November 2017: UN Climate Talks, COP23, Bonn, Germany

Trump has pulled out of the Paris Agreement and is ripping apart Obama-era environmental regulations. But at this year’s conference, there is defiance in the air.

A growing coalition of US states, cities and organisations called We Are Still In set up camp, even as Trump is determinedly walking away from the fight against the climate crisis.

I interviewed Todd Stern, Obama’s chief climate negotiator. He told me the Trump presidency would be a blip, a set-back for sure, but temporary. The sentiment was that the world would march on in the fight against climate change with or without Trump.

December 2018: UN Climate Talks, COP24, Katowice, Poland

White House representatives arrive at this year’s climate talks to promote coal and other fossil fuels. They are obviously out of step with the mood, as an important group of investors managing $32 trillion in assets call for an end to coal as a source of energy.

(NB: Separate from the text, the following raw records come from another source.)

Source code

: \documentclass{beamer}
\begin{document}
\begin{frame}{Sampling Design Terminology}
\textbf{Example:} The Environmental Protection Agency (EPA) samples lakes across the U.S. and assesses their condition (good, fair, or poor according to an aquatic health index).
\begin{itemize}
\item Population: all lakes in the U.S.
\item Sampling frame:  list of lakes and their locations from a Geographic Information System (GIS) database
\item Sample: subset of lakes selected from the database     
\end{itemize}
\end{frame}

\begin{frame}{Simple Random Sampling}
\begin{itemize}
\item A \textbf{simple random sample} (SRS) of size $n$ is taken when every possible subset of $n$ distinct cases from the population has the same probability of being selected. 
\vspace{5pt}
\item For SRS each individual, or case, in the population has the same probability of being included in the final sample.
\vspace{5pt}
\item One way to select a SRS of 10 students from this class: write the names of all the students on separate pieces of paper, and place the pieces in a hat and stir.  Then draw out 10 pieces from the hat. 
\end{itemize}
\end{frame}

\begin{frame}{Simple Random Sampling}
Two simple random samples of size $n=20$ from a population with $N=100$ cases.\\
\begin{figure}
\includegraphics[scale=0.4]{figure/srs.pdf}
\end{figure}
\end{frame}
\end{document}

Greta Thunberg, the 15-year-old climate activist, takes the stage to castigate world leaders for their lack of concerted action.

December 2019: UN Climate Talks, COP25, Madrid, Spain

Naturalist Sir David Attenborough speaks at the opening ceremony and says climate change is humanity’s greatest threat for thousands of years.

Trump, meanwhile, continues his term rollback of auto emissions standards, opening up the Arctic National Wildlife Refuge to drilling, and rejecting stronger air pollution standards.

November 2020: UN Climate Talks, COP26, Planned for Glasgow, Scotland

The 2020 conference is cancelled due to the COVID-19 pandemic. It is now set to take place in November 2021.

Record temperatures and ongoing wildfires from California to Brazil – plus hurricanes and cyclones, floods and landslides, and ongoing ice melt – continually demonstrate the urgency for action. Yet across the world, there is a sense we could be on the brink of a substantial change in the way we live, as renewables kick in and the pressure builds on fossil fuel usage.

But the outcome of the US election is critical.

Columbia University’s Sabin Centre for Climate Change Law counted 159 actions “to scale back or wholly eliminate climate mitigation and adaptation measures” since Trump took office. The words “climate change” have also been eliminated from government reports, while other reports have been buried.

A month ago, Trump said it will soon start getting cooler while dismissing the expertise of climate scientists.

While our world is burning, the US president is denying science at every opportunity. And on November 4, the day after the election, the US will exit the Paris climate agreement, a global pact that has wobbled but not yet collapsed.

Democratic nominee Joe Biden meanwhile has promised to immediately rejoin the Paris deal should he win and has unveiled a $2 trillion clean economy job programme. He has a long way to go to get the US on course towards a zero-carbon future, but as the former Obama adviser on climate policy, John Podesta, said:

“It would be pretty much game over for the international system if [Donal Trump is] re-elected … We’d miss the chance to avoid warming at a catastrophic level.”

The world holds its breath.

Your environment round-up

1. La Nina weather event: A “moderate to strong” La Nina event is developing in the Pacific Ocean, the World Meteorological Organization said. The phenomenon causes ocean surface temperatures to cool. Despite this, experts say it will not change the fact that 2020 will be one of the warmest years on record.

2. US’s “oldest city” threatened by floods: St Augustine, Florida – which was founded in 1565 by Spanish explorers – is under threat from severely rising sea levels. While climate change is not the direct cause, it is increasing the severity and frequency of flooding events.

3. All in the tentacles: Scientists have uncovered how the sensors in octopus suction cups work, and how they help the animal touch, taste and identify whether an object is prey.

4. Used cars are driving pollution: Developed nations export millions of used vehicles to lower-income countries every year, mostly in Africa. But a new UN report warns these old cars are adding significantly to the world’s air pollution levels.

The final word

There's about as much scientific consensus about human-caused climate change as there is about gravity.